* _SOURCE DATA_:
************
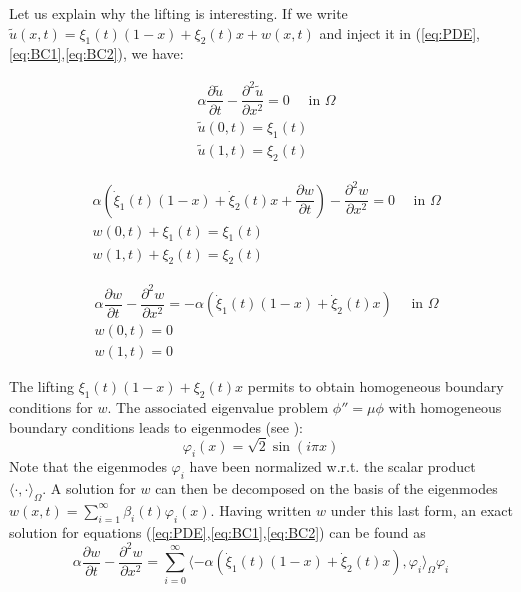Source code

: Let us explain why the lifting is interesting. 
If we write $\tilde u(x,t) =  \xi_1(t)(1-x) + \xi_2(t)x + w(x,t)$ and inject it in (\ref{eq:PDE},\ref{eq:BC1},\ref{eq:BC2}),
we have:


\begin{align*}
& \alpha \dfrac{\partial \tilde u}{ \partial t} -  \dfrac{\partial^2 \tilde u}{ \partial x^2} = 0 \quad\mbox{ in } \Omega \\
& \tilde u (0,t) = \xi_1(t) \\
& \tilde u (1,t) = \xi_2(t)
\end{align*}


\begin{align*} 
& \alpha \left( \dot \xi_1(t)(1-x) + \dot \xi_2(t)x + \dfrac{\partial w}{ \partial t} \right) -  \dfrac{\partial^2 w}{ \partial x^2} = 0 \quad\mbox{ in } \Omega \\
& w(0,t) + \xi_1(t) = \xi_1(t) \\
& w (1,t) + \xi_2(t) = \xi_2(t)
\end{align*}

\begin{align*}
& \alpha \dfrac{\partial w}{ \partial t}  -  \dfrac{\partial^2 w}{ \partial x^2} = -\alpha ( \dot \xi_1(t)(1-x) + \dot \xi_2(t)x) \quad\mbox{ in } \Omega \\
& w(0,t) = 0 \\
& w(1,t) = 0
\end{align*}


The lifting $\xi_1(t)(1-x) + \xi_2(t)x$ permits to obtain homogeneous boundary conditions
for $w$.
The associated eigenvalue problem $\phi'' = \mu \phi$ with homogeneous boundary 
conditions leads to eigenmodes (see \cite{cain2005separation}):
\begin{equation}
\varphi_i(x) = \sqrt{2} \sin{(i \pi x)}
\label{eq:modes}
\end{equation}
Note that the eigenmodes $\varphi_i$ have been normalized w.r.t.
the scalar product $\langle \cdot , \cdot \rangle_\Omega$.
A solution for $w$ can then be decomposed on the basis of 
the eigenmodes $w(x,t) = \sum_{i=1}^\infty \beta_i(t)\varphi_i(x)$.
Having written $w$ under this last form,
an exact solution for equations (\ref{eq:PDE},\ref{eq:BC1},\ref{eq:BC2}) can be found as
\begin{equation}
\alpha \dfrac{\partial w}{ \partial t}  -  \dfrac{\partial^2 w}{ \partial x^2} = \sum_{i=0}^\infty \langle -\alpha ( \dot \xi_1(t)(1-x) + \dot \xi_2(t)x) , \varphi_i \rangle_\Omega \varphi_i
\end{equation}
%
************
* _WHAT YOU NEED TO DO_: Without the pictures, restate each entry exactly.

* _ANSWER SPACE_:
Source code

: Let us explain why the lifting is interesting. 
If we write $\tilde u(x,t) =  \xi_1(t)(1-x) + \xi_2(t)x + w(x,t)$ and inject it in (\ref{eq:PDE},\ref{eq:BC1},\ref{eq:BC2}),
we have:


\begin{align*}
& \alpha \dfrac{\partial \tilde u}{ \partial t} -  \dfrac{\partial^2 \tilde u}{ \partial x^2} = 0 \quad\mbox{ in } \Omega \\
& \tilde u (0,t) = \xi_1(t) \\
& \tilde u (1,t) = \xi_2(t)
\end{align*}


\begin{align*} 
& \alpha \left( \dot \xi_1(t)(1-x) + \dot \xi_2(t)x + \dfrac{\partial w}{ \partial t} \right) -  \dfrac{\partial^2 w}{ \partial x^2} = 0 \quad\mbox{ in } \Omega \\
& w(0,t) + \xi_1(t) = \xi_1(t) \\
& w (1,t) + \xi_2(t) = \xi_2(t)
\end{align*}

\begin{align*}
& \alpha \dfrac{\partial w}{ \partial t}  -  \dfrac{\partial^2 w}{ \partial x^2} = -\alpha ( \dot \xi_1(t)(1-x) + \dot \xi_2(t)x) \quad\mbox{ in } \Omega \\
& w(0,t) = 0 \\
& w(1,t) = 0
\end{align*}


The lifting $\xi_1(t)(1-x) + \xi_2(t)x$ permits to obtain homogeneous boundary conditions
for $w$.
The associated eigenvalue problem $\phi'' = \mu \phi$ with homogeneous boundary 
conditions leads to eigenmodes (see \cite{cain2005separation}):
\begin{equation}
\varphi_i(x) = \sqrt{2} \sin{(i \pi x)}
\label{eq:modes}
\end{equation}
Note that the eigenmodes $\varphi_i$ have been normalized w.r.t.
the scalar product $\langle \cdot , \cdot \rangle_\Omega$.
A solution for $w$ can then be decomposed on the basis of 
the eigenmodes $w(x,t) = \sum_{i=1}^\infty \beta_i(t)\varphi_i(x)$.
Having written $w$ under this last form,
an exact solution for equations (\ref{eq:PDE},\ref{eq:BC1},\ref{eq:BC2}) can be found as
\begin{equation}
\alpha \dfrac{\partial w}{ \partial t}  -  \dfrac{\partial^2 w}{ \partial x^2} = \sum_{i=0}^\infty \langle -\alpha ( \dot \xi_1(t)(1-x) + \dot \xi_2(t)x) , \varphi_i \rangle_\Omega \varphi_i
\end{equation}
%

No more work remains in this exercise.